An alternate approach, from at least two other posts, applied to this case would be:
answer = iris[duplicated(iris[-4]) | duplicated(iris[-4], fromLast = TRUE),]
But that also seems like just a different workaround instead of single function. Both approaches take the same amount of time. (0.08 sec on my system). Is there no neater/faster way of doing this?
e.g. something like
iris%>%duplicates(all=TRUE,ignore=Petal.Width)
iris[duplicated(iris[,-4]) | duplicated(iris[,-4], fromLast = TRUE),]
Of duplicate rows (regardless of column 4) duplicated(iris[,-4])
gives the second row of the duplicate sets, rows 18, 35, 46, 133, 143 & 145, and duplicated(iris[,-4], fromLast = TRUE)
gives the first row per duplicate set, 1, 10, 13, 102, 125 and 129. By adding |
this results in 12 TRUE
s, so it returns the expected output.
Or perhaps with dplyr: Basically you group on all variables except Petal.Width
, count how much they occur, and filter those which occur more than once.
library(dplyr)
iris %>%
group_by_at(vars(-Petal.Width)) %>%
filter(n() > 1)
Sepal.Length Sepal.Width Petal.Length Petal.Width Species
<dbl> <dbl> <dbl> <dbl> <fctr>
1 5.1 3.5 1.4 0.2 setosa
2 4.9 3.1 1.5 0.1 setosa
3 4.8 3.0 1.4 0.1 setosa
4 5.1 3.5 1.4 0.3 setosa
5 4.9 3.1 1.5 0.2 setosa
6 4.8 3.0 1.4 0.3 setosa
7 5.8 2.7 5.1 1.9 virginica
8 6.7 3.3 5.7 2.1 virginica
9 6.4 2.8 5.6 2.1 virginica
10 6.4 2.8 5.6 2.2 virginica
11 5.8 2.7 5.1 1.9 virginica
12 6.7 3.3 5.7 2.5 virginica
I looked into the source of duplicated
but would be interested to see if anyone can find anything faster. It might involve going to Rcpp
or something similar though. On my machine, the base method is the fastest but your original method is actually better than the most readable dplyr
method. I think that wrapping a function like this for your own purposes ought to be sufficient, since your run times don't seem excessively long anyway you can simply do iris %>% opts("Petal.Width")

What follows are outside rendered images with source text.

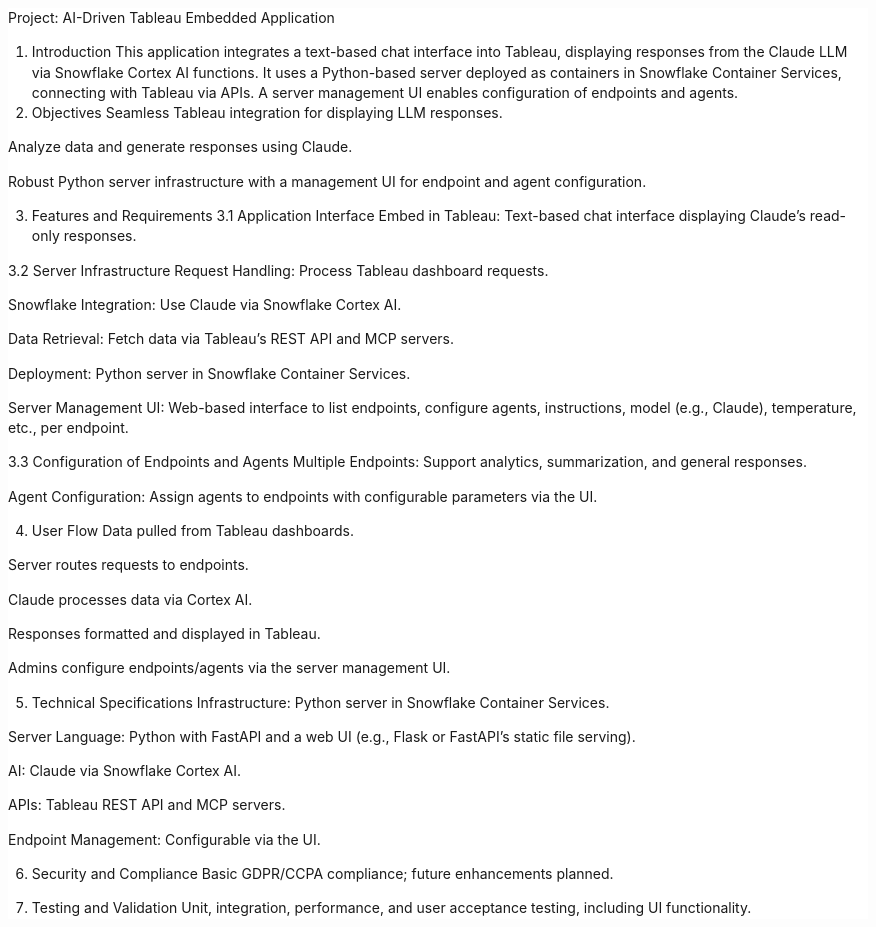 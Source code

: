 Project: AI-Driven Tableau Embedded Application
1. Introduction
This application integrates a text-based chat interface into Tableau, displaying responses from the Claude LLM via Snowflake Cortex AI functions. It uses a Python-based server deployed as containers in Snowflake Container Services, connecting with Tableau via APIs. A server management UI enables configuration of endpoints and agents.
2. Objectives
Seamless Tableau integration for displaying LLM responses.

Analyze data and generate responses using Claude.

Robust Python server infrastructure with a management UI for endpoint and agent configuration.

3. Features and Requirements
3.1 Application Interface
Embed in Tableau: Text-based chat interface displaying Claude’s read-only responses.

3.2 Server Infrastructure
Request Handling: Process Tableau dashboard requests.

Snowflake Integration: Use Claude via Snowflake Cortex AI.

Data Retrieval: Fetch data via Tableau’s REST API and MCP servers.

Deployment: Python server in Snowflake Container Services.

Server Management UI: Web-based interface to list endpoints, configure agents, instructions, model (e.g., Claude), temperature, etc., per endpoint.

3.3 Configuration of Endpoints and Agents
Multiple Endpoints: Support analytics, summarization, and general responses.

Agent Configuration: Assign agents to endpoints with configurable parameters via the UI.

4. User Flow
Data pulled from Tableau dashboards.

Server routes requests to endpoints.

Claude processes data via Cortex AI.

Responses formatted and displayed in Tableau.

Admins configure endpoints/agents via the server management UI.

5. Technical Specifications
Infrastructure: Python server in Snowflake Container Services.

Server Language: Python with FastAPI and a web UI (e.g., Flask or FastAPI’s static file serving).

AI: Claude via Snowflake Cortex AI.

APIs: Tableau REST API and MCP servers.

Endpoint Management: Configurable via the UI.

6. Security and Compliance
Basic GDPR/CCPA compliance; future enhancements planned.

7. Testing and Validation
Unit, integration, performance, and user acceptance testing, including UI functionality.
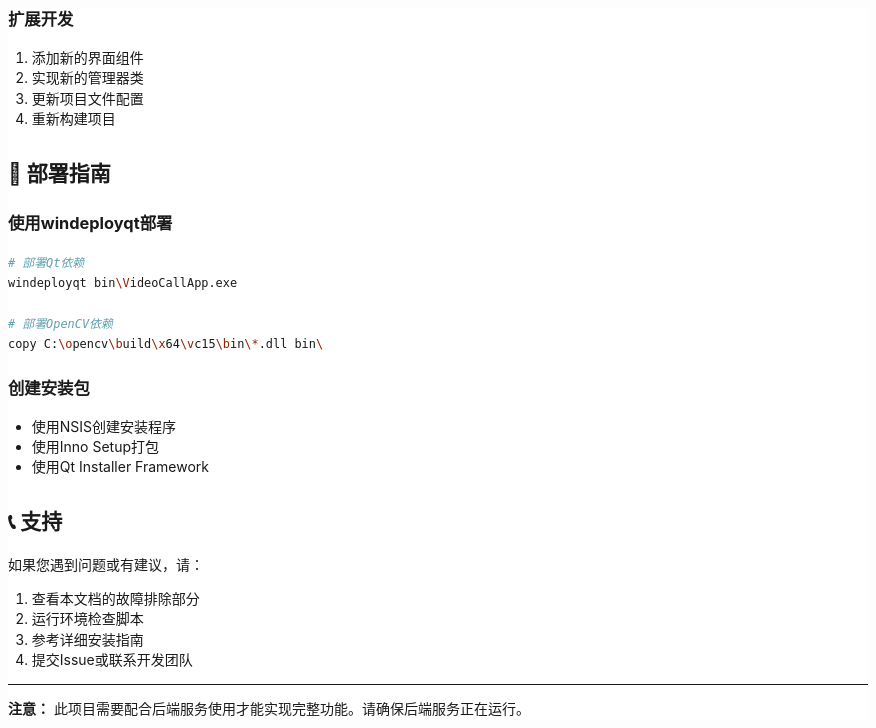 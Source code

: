 ### 扩展开发

1. 添加新的界面组件
2. 实现新的管理器类
3. 更新项目文件配置
4. 重新构建项目

## 🚀 部署指南

### 使用windeployqt部署

```bash
# 部署Qt依赖
windeployqt bin\VideoCallApp.exe

# 部署OpenCV依赖
copy C:\opencv\build\x64\vc15\bin\*.dll bin\
```

### 创建安装包

- 使用NSIS创建安装程序
- 使用Inno Setup打包
- 使用Qt Installer Framework

## 📞 支持

如果您遇到问题或有建议，请：

1. 查看本文档的故障排除部分
2. 运行环境检查脚本
3. 参考详细安装指南
4. 提交Issue或联系开发团队

---

**注意：** 此项目需要配合后端服务使用才能实现完整功能。请确保后端服务正在运行。  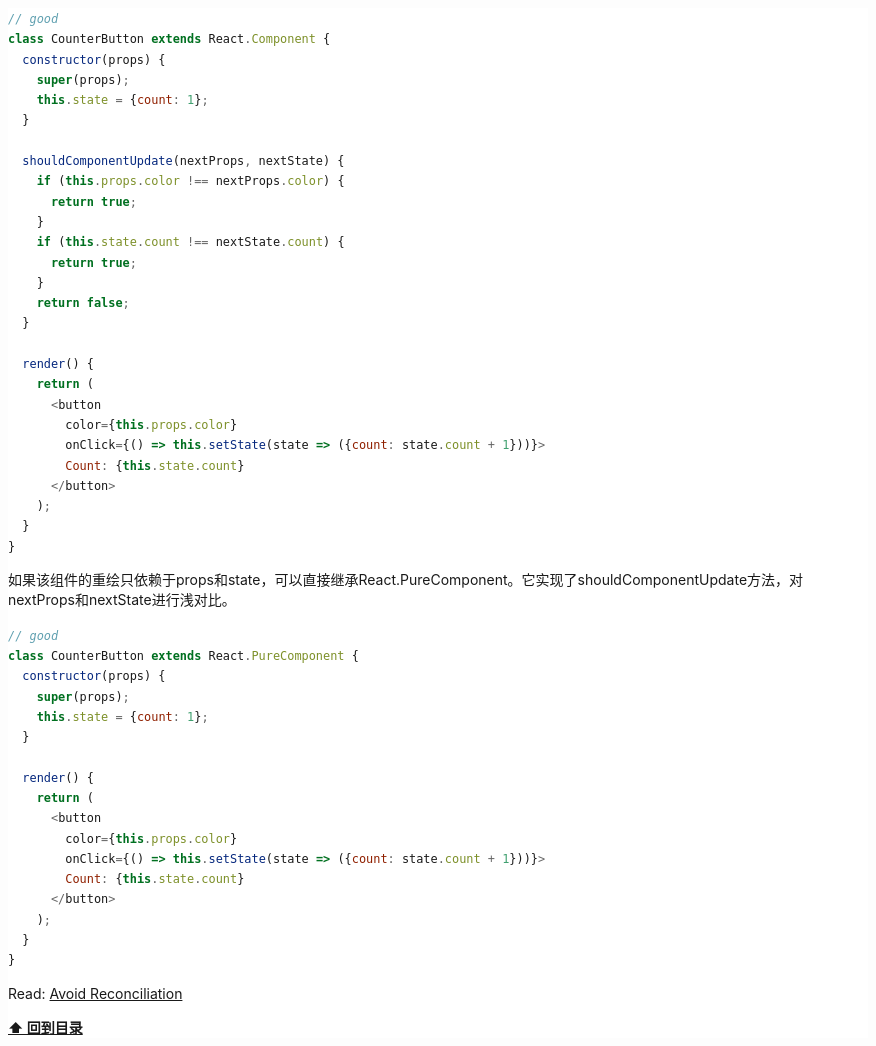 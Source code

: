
 ```javascript
// good
class CounterButton extends React.Component {
  constructor(props) {
    super(props);
    this.state = {count: 1};
  }

  shouldComponentUpdate(nextProps, nextState) {
    if (this.props.color !== nextProps.color) {
      return true;
    }
    if (this.state.count !== nextState.count) {
      return true;
    }
    return false;
  }

  render() {
    return (
      <button
        color={this.props.color}
        onClick={() => this.setState(state => ({count: state.count + 1}))}>
        Count: {this.state.count}
      </button>
    );
  }
}
```

如果该组件的重绘只依赖于props和state，可以直接继承React.PureComponent。它实现了shouldComponentUpdate方法，对nextProps和nextState进行浅对比。

```javascript
// good
class CounterButton extends React.PureComponent {
  constructor(props) {
    super(props);
    this.state = {count: 1};
  }

  render() {
    return (
      <button
        color={this.props.color}
        onClick={() => this.setState(state => ({count: state.count + 1}))}>
        Count: {this.state.count}
      </button>
    );
  }
}
```

Read: [Avoid Reconciliation](https://reactjs.org/docs/optimizing-performance.html)

**[⬆ 回到目录](#目录)** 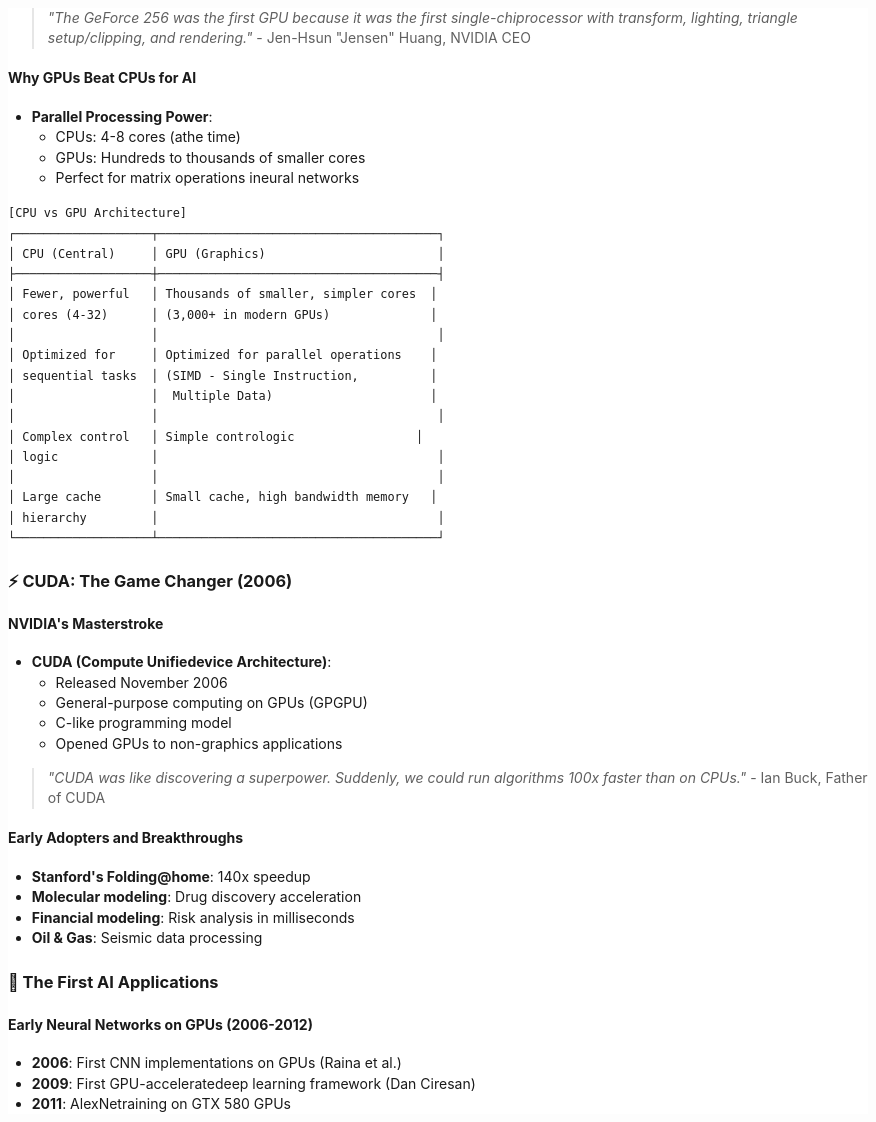 > *"The GeForce 256 was the first GPU because it was the first single-chiprocessor with transform, lighting, triangle setup/clipping, and rendering."* - Jen-Hsun "Jensen" Huang, NVIDIA CEO

#### Why GPUs Beat CPUs for AI
- **Parallel Processing Power**:
  - CPUs: 4-8 cores (athe time)
  - GPUs: Hundreds to thousands of smaller cores
  - Perfect for matrix operations ineural networks

```
[CPU vs GPU Architecture]
┌───────────────────┬───────────────────────────────────────┐
│ CPU (Central)     │ GPU (Graphics)                        │
├───────────────────┼───────────────────────────────────────┤
│ Fewer, powerful   │ Thousands of smaller, simpler cores  │
│ cores (4-32)      │ (3,000+ in modern GPUs)              │
│                   │                                       │
│ Optimized for     │ Optimized for parallel operations    │
│ sequential tasks  │ (SIMD - Single Instruction,          │
│                   │  Multiple Data)                      │
│                   │                                       │
│ Complex control   │ Simple contrologic                 │
│ logic             │                                       │
│                   │                                       │
│ Large cache       │ Small cache, high bandwidth memory   │
│ hierarchy         │                                       │
└───────────────────┴───────────────────────────────────────┘
```

### ⚡ CUDA: The Game Changer (2006)

#### NVIDIA's Masterstroke
- **CUDA (Compute Unifiedevice Architecture)**:
  - Released November 2006
  - General-purpose computing on GPUs (GPGPU)
  - C-like programming model
  - Opened GPUs to non-graphics applications

> *"CUDA was like discovering a superpower. Suddenly, we could run algorithms 100x faster than on CPUs."* - Ian Buck, Father of CUDA

#### Early Adopters and Breakthroughs
- **Stanford's Folding@home**: 140x speedup
- **Molecular modeling**: Drug discovery acceleration
- **Financial modeling**: Risk analysis in milliseconds
- **Oil & Gas**: Seismic data processing

### 🧠 The First AI Applications

#### Early Neural Networks on GPUs (2006-2012)
- **2006**: First CNN implementations on GPUs (Raina et al.)
- **2009**: First GPU-acceleratedeep learning framework (Dan Ciresan)
- **2011**: AlexNetraining on GTX 580 GPUs
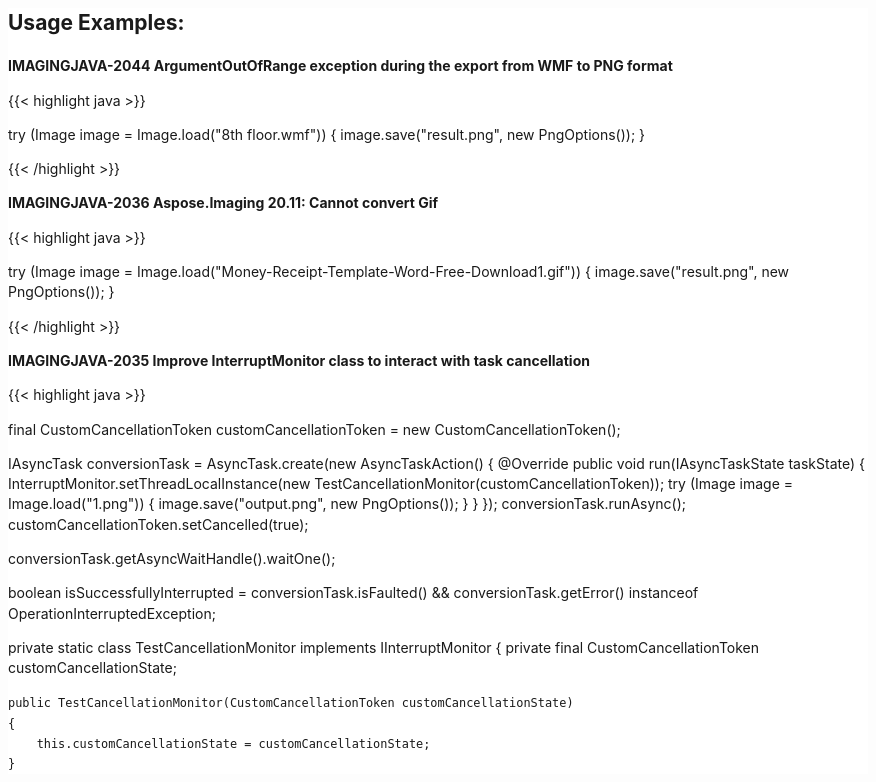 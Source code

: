 
## Usage Examples:

**IMAGINGJAVA-2044 ArgumentOutOfRange exception during the export from WMF to PNG format**

{{< highlight java >}}

try (Image image = Image.load("8th floor.wmf"))
{
	image.save("result.png", new PngOptions());
}

{{< /highlight >}}

**IMAGINGJAVA-2036 Aspose.Imaging 20.11: Cannot convert Gif**

{{< highlight java >}}

try (Image image = Image.load("Money-Receipt-Template-Word-Free-Download1.gif"))
{
    image.save("result.png", new PngOptions());
}

{{< /highlight >}}

**IMAGINGJAVA-2035 Improve InterruptMonitor class to interact with task cancellation**

{{< highlight java >}}

final CustomCancellationToken customCancellationToken = new CustomCancellationToken();

IAsyncTask conversionTask = AsyncTask.create(new AsyncTaskAction()
{
	@Override
	public void run(IAsyncTaskState taskState)
	{
		InterruptMonitor.setThreadLocalInstance(new 
                    TestCancellationMonitor(customCancellationToken));
		try (Image image = Image.load("1.png"))
		{
			image.save("output.png", new PngOptions());
		}
	}
});
conversionTask.runAsync();
customCancellationToken.setCancelled(true);

conversionTask.getAsyncWaitHandle().waitOne();

boolean isSuccessfullyInterrupted = conversionTask.isFaulted() 
         && conversionTask.getError() instanceof OperationInterruptedException;


private static class TestCancellationMonitor implements IInterruptMonitor
{
	private final CustomCancellationToken customCancellationState;

	public TestCancellationMonitor(CustomCancellationToken customCancellationState)
	{
		this.customCancellationState = customCancellationState;
	}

for pipeability if that's the main concern.
library(tidyverse)
library(microbenchmark)
opt1 <- function(df, ignore) {
ignore = enquo(ignore)
x <- df %>% select(-!!ignore)
dups <- x[x %>% duplicated(), ]
answer <- iris %>% semi_join(dups)
}
opt2 <- function(df, ignore) {
index <- which(colnames(df) == ignore)
df[duplicated(df[-index]) | duplicated(df[-index], fromLast = TRUE), ]
}
opt3 <- function(df, ignore){
ignore <- enquo(ignore)
df %>%
group_by_at(vars(-!!ignore)) %>%
filter(n() > 1)
}
microbenchmark(
opt1 = suppressMessages(opt1(iris, Petal.Width)),
opt2 = opt2(iris, "Petal.Width"),
opt3 = opt3(iris, Petal.Width)
)
#> Unit: milliseconds
#> expr min lq mean median uq max neval cld
#> opt1 3.427753 4.024185 4.851445 4.464072 5.069216 12.800890 100 b
#> opt2 1.712975 1.908130 2.403859 2.133632 2.542871 7.557102 100 a
#> opt3 6.604614 7.334304 8.461424 7.920369 8.919128 24.255678 100 c
Created on 2018-07-12 by the reprex package (v0.2.0).